[[ SOURCE DATA, beginning ]]

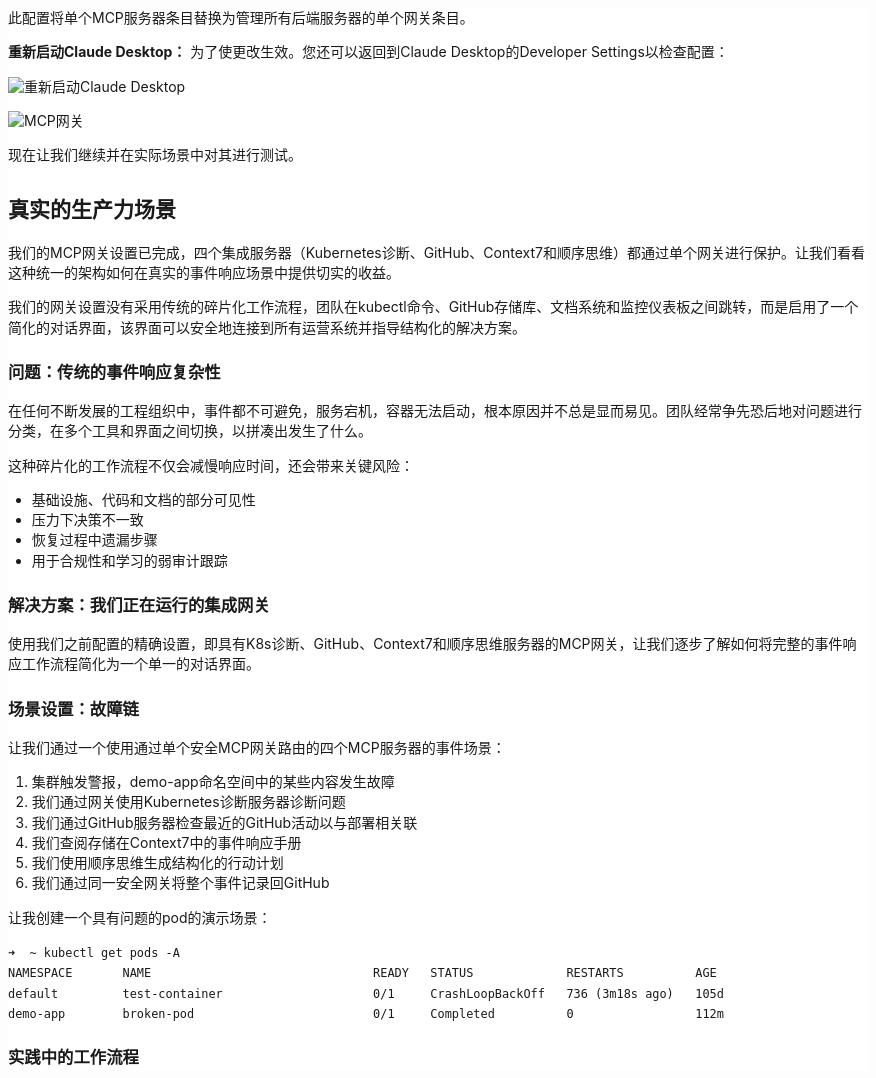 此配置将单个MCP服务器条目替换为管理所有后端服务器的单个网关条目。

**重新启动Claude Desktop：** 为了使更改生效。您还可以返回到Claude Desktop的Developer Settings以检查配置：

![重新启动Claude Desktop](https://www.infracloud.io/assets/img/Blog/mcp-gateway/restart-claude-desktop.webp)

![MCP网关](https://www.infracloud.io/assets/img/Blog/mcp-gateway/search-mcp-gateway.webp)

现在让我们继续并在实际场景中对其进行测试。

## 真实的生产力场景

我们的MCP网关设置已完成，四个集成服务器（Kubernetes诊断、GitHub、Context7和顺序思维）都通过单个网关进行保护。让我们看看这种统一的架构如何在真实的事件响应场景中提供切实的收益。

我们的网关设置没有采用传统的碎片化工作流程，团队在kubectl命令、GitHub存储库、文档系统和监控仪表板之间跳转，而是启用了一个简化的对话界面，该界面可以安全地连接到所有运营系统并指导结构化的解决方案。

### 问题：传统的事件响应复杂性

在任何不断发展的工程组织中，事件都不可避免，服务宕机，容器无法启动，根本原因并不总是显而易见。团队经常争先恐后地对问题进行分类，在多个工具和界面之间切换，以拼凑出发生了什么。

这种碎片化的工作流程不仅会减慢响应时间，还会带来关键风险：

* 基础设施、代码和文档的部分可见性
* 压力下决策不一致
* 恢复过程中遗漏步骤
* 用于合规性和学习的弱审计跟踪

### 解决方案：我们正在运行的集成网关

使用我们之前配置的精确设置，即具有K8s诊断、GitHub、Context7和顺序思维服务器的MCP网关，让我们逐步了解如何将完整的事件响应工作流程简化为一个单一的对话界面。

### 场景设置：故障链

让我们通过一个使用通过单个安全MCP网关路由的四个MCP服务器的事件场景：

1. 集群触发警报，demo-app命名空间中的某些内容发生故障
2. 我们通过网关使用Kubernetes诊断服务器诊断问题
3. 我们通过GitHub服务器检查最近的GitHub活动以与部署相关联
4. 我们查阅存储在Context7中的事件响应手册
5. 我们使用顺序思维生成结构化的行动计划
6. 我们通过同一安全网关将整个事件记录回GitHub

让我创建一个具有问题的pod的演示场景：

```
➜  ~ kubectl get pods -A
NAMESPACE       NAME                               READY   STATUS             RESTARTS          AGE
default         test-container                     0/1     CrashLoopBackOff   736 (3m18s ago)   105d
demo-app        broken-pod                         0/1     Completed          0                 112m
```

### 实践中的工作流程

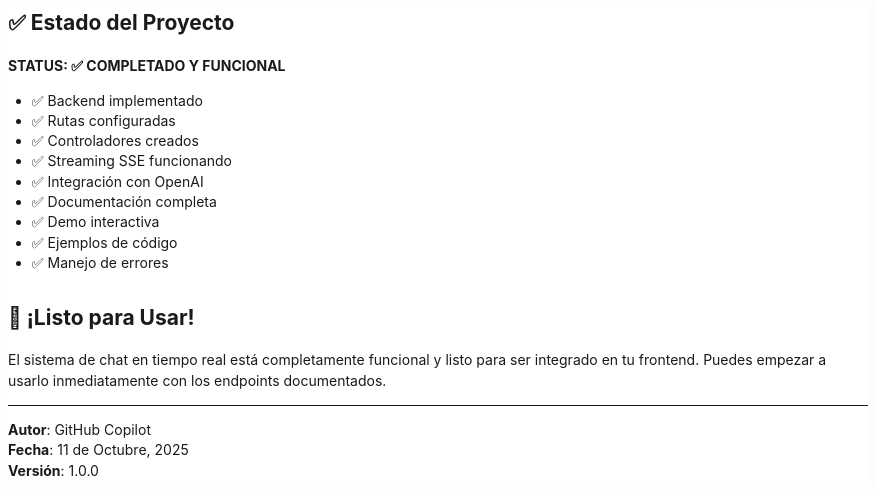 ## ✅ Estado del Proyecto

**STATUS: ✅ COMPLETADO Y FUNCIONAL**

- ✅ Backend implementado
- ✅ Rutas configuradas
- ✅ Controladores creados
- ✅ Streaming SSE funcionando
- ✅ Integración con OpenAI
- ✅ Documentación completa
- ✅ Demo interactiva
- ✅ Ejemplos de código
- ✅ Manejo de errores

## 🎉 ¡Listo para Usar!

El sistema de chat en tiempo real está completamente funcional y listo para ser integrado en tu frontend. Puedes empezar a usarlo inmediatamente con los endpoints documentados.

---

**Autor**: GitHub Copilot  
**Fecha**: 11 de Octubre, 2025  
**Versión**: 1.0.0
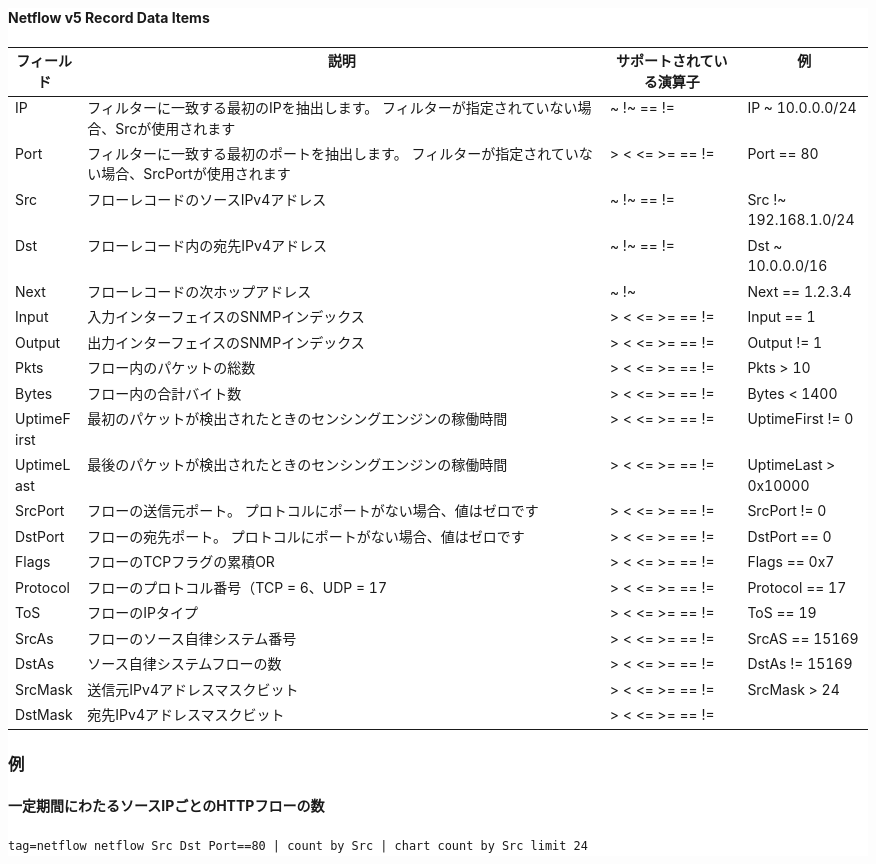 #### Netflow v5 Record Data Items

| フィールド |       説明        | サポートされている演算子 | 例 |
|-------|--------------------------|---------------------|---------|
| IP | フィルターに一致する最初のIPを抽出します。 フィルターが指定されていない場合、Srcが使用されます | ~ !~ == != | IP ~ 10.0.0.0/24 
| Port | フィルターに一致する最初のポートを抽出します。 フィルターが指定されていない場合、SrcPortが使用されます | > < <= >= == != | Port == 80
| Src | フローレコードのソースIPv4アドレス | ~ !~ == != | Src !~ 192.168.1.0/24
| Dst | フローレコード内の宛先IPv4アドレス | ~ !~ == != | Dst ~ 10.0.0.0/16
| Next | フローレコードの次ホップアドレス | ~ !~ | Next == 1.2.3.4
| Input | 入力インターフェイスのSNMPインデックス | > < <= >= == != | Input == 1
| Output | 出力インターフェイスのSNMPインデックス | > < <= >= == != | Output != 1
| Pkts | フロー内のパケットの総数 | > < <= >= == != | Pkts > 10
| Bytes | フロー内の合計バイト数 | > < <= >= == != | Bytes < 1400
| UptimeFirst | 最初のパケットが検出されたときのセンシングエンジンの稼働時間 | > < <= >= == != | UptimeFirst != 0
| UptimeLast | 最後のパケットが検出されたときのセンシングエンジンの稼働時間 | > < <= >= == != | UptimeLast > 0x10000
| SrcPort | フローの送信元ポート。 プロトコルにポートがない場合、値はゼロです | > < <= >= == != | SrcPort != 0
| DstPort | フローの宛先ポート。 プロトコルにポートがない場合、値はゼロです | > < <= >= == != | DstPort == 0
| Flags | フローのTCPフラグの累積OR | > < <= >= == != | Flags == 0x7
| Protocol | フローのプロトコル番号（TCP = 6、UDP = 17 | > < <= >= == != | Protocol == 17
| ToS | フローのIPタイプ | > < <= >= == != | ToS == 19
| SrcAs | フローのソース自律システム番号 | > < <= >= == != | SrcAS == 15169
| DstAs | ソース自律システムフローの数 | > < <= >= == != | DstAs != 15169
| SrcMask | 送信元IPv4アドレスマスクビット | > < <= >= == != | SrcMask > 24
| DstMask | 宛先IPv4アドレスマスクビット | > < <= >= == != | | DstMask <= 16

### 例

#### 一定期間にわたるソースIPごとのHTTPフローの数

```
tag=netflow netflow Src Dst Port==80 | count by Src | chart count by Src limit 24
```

[[ SOURCE DATA, end ]]

- [WORK ORDER]: Produce the data again character for character, with the images left out.

- [THE ANSWER]:
 此配置将单个MCP服务器条目替换为管理所有后端服务器的单个网关条目。

**重新启动Claude Desktop：** 为了使更改生效。您还可以返回到Claude Desktop的Developer Settings以检查配置：

![重新启动Claude Desktop](https://www.infracloud.io/assets/img/Blog/mcp-gateway/restart-claude-desktop.webp)

![MCP网关](https://www.infracloud.io/assets/img/Blog/mcp-gateway/search-mcp-gateway.webp)

现在让我们继续并在实际场景中对其进行测试。

## 真实的生产力场景

我们的MCP网关设置已完成，四个集成服务器（Kubernetes诊断、GitHub、Context7和顺序思维）都通过单个网关进行保护。让我们看看这种统一的架构如何在真实的事件响应场景中提供切实的收益。

我们的网关设置没有采用传统的碎片化工作流程，团队在kubectl命令、GitHub存储库、文档系统和监控仪表板之间跳转，而是启用了一个简化的对话界面，该界面可以安全地连接到所有运营系统并指导结构化的解决方案。

### 问题：传统的事件响应复杂性

在任何不断发展的工程组织中，事件都不可避免，服务宕机，容器无法启动，根本原因并不总是显而易见。团队经常争先恐后地对问题进行分类，在多个工具和界面之间切换，以拼凑出发生了什么。

这种碎片化的工作流程不仅会减慢响应时间，还会带来关键风险：

* 基础设施、代码和文档的部分可见性
* 压力下决策不一致
* 恢复过程中遗漏步骤
* 用于合规性和学习的弱审计跟踪

### 解决方案：我们正在运行的集成网关

使用我们之前配置的精确设置，即具有K8s诊断、GitHub、Context7和顺序思维服务器的MCP网关，让我们逐步了解如何将完整的事件响应工作流程简化为一个单一的对话界面。

### 场景设置：故障链

让我们通过一个使用通过单个安全MCP网关路由的四个MCP服务器的事件场景：

1. 集群触发警报，demo-app命名空间中的某些内容发生故障
2. 我们通过网关使用Kubernetes诊断服务器诊断问题
3. 我们通过GitHub服务器检查最近的GitHub活动以与部署相关联
4. 我们查阅存储在Context7中的事件响应手册
5. 我们使用顺序思维生成结构化的行动计划
6. 我们通过同一安全网关将整个事件记录回GitHub

让我创建一个具有问题的pod的演示场景：

```
➜  ~ kubectl get pods -A
NAMESPACE       NAME                               READY   STATUS             RESTARTS          AGE
default         test-container                     0/1     CrashLoopBackOff   736 (3m18s ago)   105d
demo-app        broken-pod                         0/1     Completed          0                 112m
```

### 实践中的工作流程

 ## ✅ Estado del Proyecto

**STATUS: ✅ COMPLETADO Y FUNCIONAL**

- ✅ Backend implementado
- ✅ Rutas configuradas
- ✅ Controladores creados
- ✅ Streaming SSE funcionando
- ✅ Integración con OpenAI
- ✅ Documentación completa
- ✅ Demo interactiva
- ✅ Ejemplos de código
- ✅ Manejo de errores

## 🎉 ¡Listo para Usar!

El sistema de chat en tiempo real está completamente funcional y listo para ser integrado en tu frontend. Puedes empezar a usarlo inmediatamente con los endpoints documentados.

---

**Autor**: GitHub Copilot  
**Fecha**: 11 de Octubre, 2025  
**Versión**: 1.0.0
 #### Netflow v5 Record Data Items

| フィールド |       説明        | サポートされている演算子 | 例 |
|-------|--------------------------|---------------------|---------|
| IP | フィルターに一致する最初のIPを抽出します。 フィルターが指定されていない場合、Srcが使用されます | ~ !~ == != | IP ~ 10.0.0.0/24 
| Port | フィルターに一致する最初のポートを抽出します。 フィルターが指定されていない場合、SrcPortが使用されます | > < <= >= == != | Port == 80
| Src | フローレコードのソースIPv4アドレス | ~ !~ == != | Src !~ 192.168.1.0/24
| Dst | フローレコード内の宛先IPv4アドレス | ~ !~ == != | Dst ~ 10.0.0.0/16
| Next | フローレコードの次ホップアドレス | ~ !~ | Next == 1.2.3.4
| Input | 入力インターフェイスのSNMPインデックス | > < <= >= == != | Input == 1
| Output | 出力インターフェイスのSNMPインデックス | > < <= >= == != | Output != 1
| Pkts | フロー内のパケットの総数 | > < <= >= == != | Pkts > 10
| Bytes | フロー内の合計バイト数 | > < <= >= == != | Bytes < 1400
| UptimeFirst | 最初のパケットが検出されたときのセンシングエンジンの稼働時間 | > < <= >= == != | UptimeFirst != 0
| UptimeLast | 最後のパケットが検出されたときのセンシングエンジンの稼働時間 | > < <= >= == != | UptimeLast > 0x10000
| SrcPort | フローの送信元ポート。 プロトコルにポートがない場合、値はゼロです | > < <= >= == != | SrcPort != 0
| DstPort | フローの宛先ポート。 プロトコルにポートがない場合、値はゼロです | > < <= >= == != | DstPort == 0
| Flags | フローのTCPフラグの累積OR | > < <= >= == != | Flags == 0x7
| Protocol | フローのプロトコル番号（TCP = 6、UDP = 17 | > < <= >= == != | Protocol == 17
| ToS | フローのIPタイプ | > < <= >= == != | ToS == 19
| SrcAs | フローのソース自律システム番号 | > < <= >= == != | SrcAS == 15169
| DstAs | ソース自律システムフローの数 | > < <= >= == != | DstAs != 15169
| SrcMask | 送信元IPv4アドレスマスクビット | > < <= >= == != | SrcMask > 24
| DstMask | 宛先IPv4アドレスマスクビット | > < <= >= == != | | DstMask <= 16

### 例

#### 一定期間にわたるソースIPごとのHTTPフローの数

```
tag=netflow netflow Src Dst Port==80 | count by Src | chart count by Src limit 24
```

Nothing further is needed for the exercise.